Is this the moment in which the Prime Minister has finally positioned himself as the candidate of change – change from Johnson, change from Truss? I’m doubtful – and suspect that many voters will simply see Cameron’s return as the Tories’ last stand: “march on, join bravely, let us to’t pell-mell. If not to heaven, then hand in hand to hell”.
Cards on the table. I wrote yesterday that “the core, existential and supreme issue is Islamist extremism”. It follows that, if this is the lens through which one peers, Cameron’s is a first-rate appointment. He grasps the issue as well as any politician alive, as I know from working with him in Opposition and as anyone can glean from reading his Munich Speech.

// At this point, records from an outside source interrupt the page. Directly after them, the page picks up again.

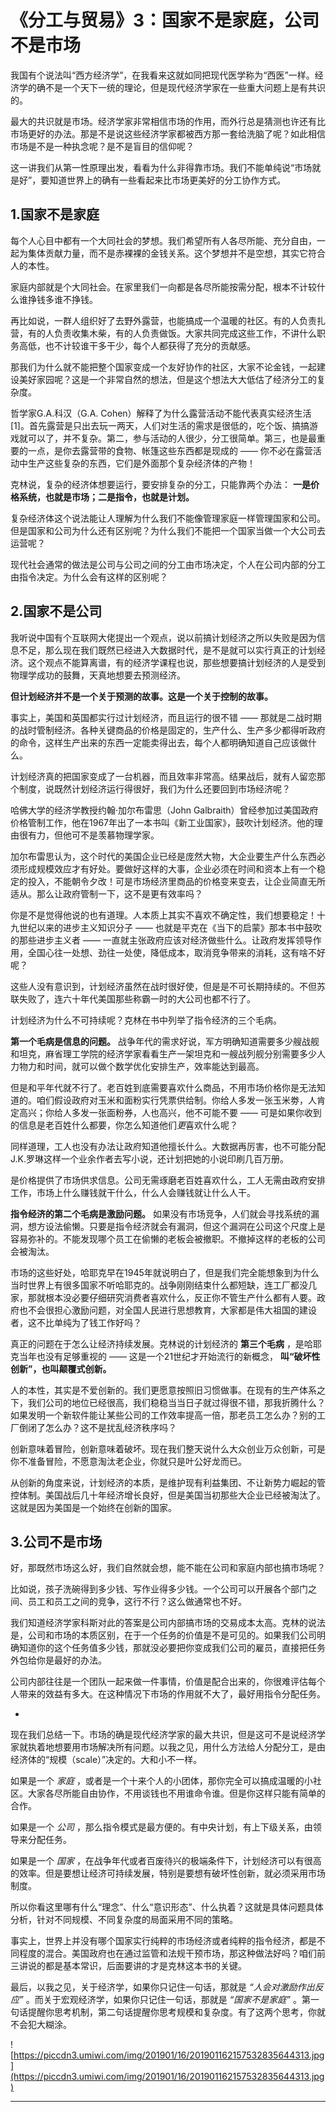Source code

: # 《分工与贸易》3：国家不是家庭，公司不是市场

我国有个说法叫“西方经济学”，在我看来这就如同把现代医学称为“西医”一样。经济学的确不是一个天下一统的理论，但是现代经济学家在一些重大问题上是有共识的。

最大的共识就是市场。经济学家非常相信市场的作用，而外行总是猜测也许还有比市场更好的办法。那是不是说这些经济学家都被西方那一套给洗脑了呢？如此相信市场是不是一种执念呢？是不是盲目的信仰呢？

这一讲我们从第一性原理出发，看看为什么非得靠市场。我们不能单纯说“市场就是好”，要知道世界上的确有一些看起来比市场更美好的分工协作方式。

## 1.国家不是家庭

每个人心目中都有一个大同社会的梦想。我们希望所有人各尽所能、充分自由，一起为集体贡献力量，而不是赤裸裸的金钱关系。这个梦想并不是空想，其实它符合人的本性。

家庭内部就是个大同社会。在家里我们一向都是各尽所能按需分配，根本不计较什么谁挣钱多谁不挣钱。

再比如说，一群人组织好了去野外露营，也能搞成一个温暖的社区。有的人负责扎营，有的人负责收集木柴，有的人负责做饭。大家共同完成这些工作，不讲什么职务高低，也不计较谁干多干少，每个人都获得了充分的贡献感。

那我们为什么就不能把整个国家变成一个友好协作的社区，大家不论金钱，一起建设美好家园呢？这是一个非常自然的想法，但是这个想法大大低估了经济分工的复杂度。

哲学家G.A.科汉（G.A. Cohen）解释了为什么露营活动不能代表真实经济生活 [1]。首先露营是只出去玩一两天，人们对生活的需求是很低的，吃个饭、搞搞游戏就可以了，并不复杂。第二，参与活动的人很少，分工很简单。第三，也是最重要的一点，是你去露营带的食物、帐篷这些东西都是现成的 —— 你不必在露营活动中生产这些复杂的东西，它们是外面那个复杂经济体的产物！

克林说，复杂的经济体想要运行，要安排复杂的分工，只能靠两个办法： **一是价格系统，也就是市场；二是指令，也就是计划。**

复杂经济体这个说法能让人理解为什么我们不能像管理家庭一样管理国家和公司。但是国家和公司为什么还有区别呢？为什么我们不能把一个国家当做一个大公司去运营呢？

现代社会通常的做法是公司与公司之间的分工由市场决定，个人在公司内部的分工由指令决定。为什么会有这样的区别呢？

## 2.国家不是公司

我听说中国有个互联网大佬提出一个观点，说以前搞计划经济之所以失败是因为信息不足，那么现在我们既然已经进入大数据时代，是不是就可以实行真正的计划经济。这个观点不能算离谱，有的经济学课程也说，那些想要搞计划经济的人是受到物理学成功的鼓舞，天真地想要去预测经济。

 **但计划经济并不是一个关于预测的故事。这是一个关于控制的故事。**

事实上，美国和英国都实行过计划经济，而且运行的很不错 —— 那就是二战时期的战时管制经济。各种关键商品的价格是固定的，生产什么、生产多少都得听政府的命令，这样生产出来的东西一定能卖得出去，每个人都明确知道自己应该做什么。

计划经济真的把国家变成了一台机器，而且效率非常高。结果战后，就有人留恋那个制度，说既然计划经济运行得很好，我们为什么还要回到市场经济呢？

哈佛大学的经济学教授约翰·加尔布雷思（John Galbraith）曾经参加过美国政府价格管制工作，他在1967年出了一本书叫《新工业国家》，鼓吹计划经济。他的理由很有力，但他可不是羡慕物理学家。

加尔布雷思认为，这个时代的美国企业已经是庞然大物，大企业要生产什么东西必须形成规模效应才有好处。要做好这样的大事，企业必须在时间和资本上有一个稳定的投入，不能朝令夕改！可是市场经济里商品的价格变来变去，让企业简直无所适从。那么让政府管制一下，这不是更有效率吗？

你是不是觉得他说的也有道理。人本质上其实不喜欢不确定性，我们想要稳定！十九世纪以来的进步主义知识分子 —— 也就是平克在《当下的启蒙》那本书中鼓吹的那些进步主义者 —— 一直就主张政府应该对经济做些什么。让政府发挥领导作用，全国心往一处想、劲往一处使，降低成本，取消竞争带来的消耗，这有啥不好呢？

这些人没有意识到，计划经济虽然在战时很好使，但是是不可长期持续的。不但苏联失败了，连六十年代美国那些称霸一时的大公司也都不行了。

计划经济为什么不可持续呢？克林在书中列举了指令经济的三个毛病。

 **第一个毛病是信息的问题。** 战争年代的需求好说，军方明确知道需要多少艘战舰和坦克，麻省理工学院的经济学家看看生产一架坦克和一艘战列舰分别需要多少人力物力和时间，就可以做个数学优化安排生产，效率能达到最高。

但是和平年代就不行了。老百姓到底需要喜欢什么商品，不用市场价格你是无法知道的。咱们假设政府对玉米和面粉实行凭票供给制。你给人多发一张玉米劵，人肯定高兴；你给人多发一张面粉券，人也高兴，他不可能不要 —— 可是如果你收到的信息是老百姓什么都要，你怎么知道他们*更*喜欢什么呢？

同样道理，工人也没有办法让政府知道他擅长什么。大数据再厉害，也不可能分配J.K.罗琳这样一个业余作者去写小说，还计划把她的小说印刷几百万册。

是价格提供了市场供求信息。公司无需琢磨老百姓喜欢什么，工人无需由政府安排工作，市场上什么赚钱就干什么，什么人会赚钱就让什么人干。

 **指令经济的第二个毛病是激励问题。** 如果没有市场竞争，人们就会寻找系统的漏洞，想方设法偷懒。只要是指令经济就会有漏洞，但这个漏洞在公司这个尺度上是容易弥补的。不能发现哪个员工在偷懒的老板会被撤职。不撤掉这样的老板的公司会被淘汰。

市场的这些好处，哈耶克早在1945年就说明白了，但是我们完全能想象到为什么当时世界上有很多国家不听哈耶克的。战争刚刚结束什么都短缺，连工厂都没几家，那就根本没必要仔细研究消费者喜欢什么，反正你不管生产什么都有人要。政府也不会很担心激励问题，对全国人民进行思想教育，大家都是伟大祖国的建设者，这不比单纯为了钱工作好吗？

真正的问题在于怎么让经济持续发展。克林说的计划经济的 **第三个毛病** ，是哈耶克当年也没有足够重视的 —— 这是一个21世纪才开始流行的新概念， **叫“破坏性创新”，也叫颠覆式创新。**

人的本性，其实是不爱创新的。我们更愿意按照旧习惯做事。在现有的生产体系之下，我们公司的地位已经很高，我们稳稳当当日子就过得很不错，那我折腾什么？如果发明一个新软件能让某些公司的工作效率提高一倍，那老员工怎么办？别的工厂倒闭了怎么办？这不是扰乱经济秩序吗？

创新意味着冒险，创新意味着破坏。现在我们整天说什么大众创业万众创新，可是你不准备冒险，不愿意淘汰老企业，你就只是叶公好龙而已。

从创新的角度来说，计划经济的本质，是维护现有利益集团、不让新势力崛起的管控体制。美国战后几十年经济增长良好，但是美国当初那些大企业已经被淘汰了。这就是因为美国是一个始终在创新的国家。

## 3.公司不是市场

好，那既然市场这么好，我们自然就会想，能不能在公司和家庭内部也搞市场呢？

比如说，孩子洗碗得到多少钱、写作业得多少钱。一个公司可以开展各个部门之间、员工和员工之间的竞争，这行不行？这么做通常也不好。

我们知道经济学家科斯对此的答案是公司内部搞市场的交易成本太高。克林的说法是，公司和市场的本质区别，在于一个任务的价值是不是可见的。如果我们公司明确知道你的这个任务值多少钱，那就没必要把你变成我们公司的雇员，直接把任务外包给你是最好的办法。

公司内部往往是一个团队一起来做一件事情，价值是配合出来的，你很难评估每个人带来的效益有多大。在这种情况下市场的作用就不大了，最好用指令分配任务。

*

现在我们总结一下。市场的确是现代经济学家的最大共识，但是这可不是说经济学家就执着地想要用市场解决所有问题。以我之见，用什么方法给人分配分工，是由经济体的“规模（scale）”决定的。大和小不一样。

如果是一个 *家庭* ，或者是一个十来个人的小团体，那你完全可以搞成温暖的小社区。大家各尽所能自由协作，不用谈钱也不用谁命令谁。但是你这样只能有简单的合作。

如果是一个 *公司* ，那么指令模式是最方便的。有中央计划，有上下级关系，由领导来分配任务。

如果是一个 *国家* ，在战争年代或者百废待兴的极端条件下，计划经济可以有很高的效率。但是要想让经济可持续发展，特别是要想有破坏性创新，就必须采用市场制度。

所以你看这里哪有什么“理念”、什么“意识形态”、什么执着？这就是具体问题具体分析，针对不同规模、不同复杂度的局面采用不同的策略。

事实上，世界上并没有哪个国家实行纯粹的市场经济或者纯粹的指令经济，都是不同程度的混合。美国政府也在通过监管和法规干预市场，那这种做法好吗？咱们前三讲说的都是基本常识，后面要讲的才是克林这本书的关键。

最后，以我之见，关于经济学，如果你只记住一句话，那就是 *“人会对激励作出反应”* 。而关于宏观经济学，如果你只记住一句话，那就是 *“国家不是家庭”* 。第一句话提醒你思考机制，第二句话提醒你思考规模和复杂度。有了这两个思考，你就不会犯大糊涂。

![https://piccdn3.umiwi.com/img/201901/16/201901162157532835644313.jpg](https://piccdn3.umiwi.com/img/201901/16/201901162157532835644313.jpg)

---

And Cameron, after all, never lost a general election, and won two referendums out of three, including one that kept the United Kingdom together – no small achievement. Meanwhile, Victoria Atkins, long on the edge of Cabinet, goes to Health with an almost entirely new team. Hers will perhaps be the biggest challenge of all.
Other than Braverman, it appears that the Prime Minister wasn’t planning to sack anyone. Therese Coffey entered Downing Street through the front door, which isn’t the usual course for a Minister due to be sacked. Steve Barclay takes her place at DEFRA. Meanwhile, there’s a kerfuffle at housing where Rachel Maclean, to the displeasure of Michael Gove and Kemi Badenoch, is being moved.
Lee Rowley, not at all a man of the Tory Left, becomes the 16th housing Minister since 2010. Esther McVey will attend Cabinet as some kind of anti-woke spearhead. Their appointments won’t stop the shuffle geting a kicking in much of the Tory media. And Braverman has yet to tell her story.
This shuffle carries on where Sunak’s earlier appointment of Alex Chalk and his party conference speech left off. There, he turned to subjects that interest him. Now, he’s turned to people he trusts, or the whips rate, or both. At Westminster, the dogs bark. Elsewhere, the caravan of public opinion moves on. And on Wednesday we have the Rwanda judgement.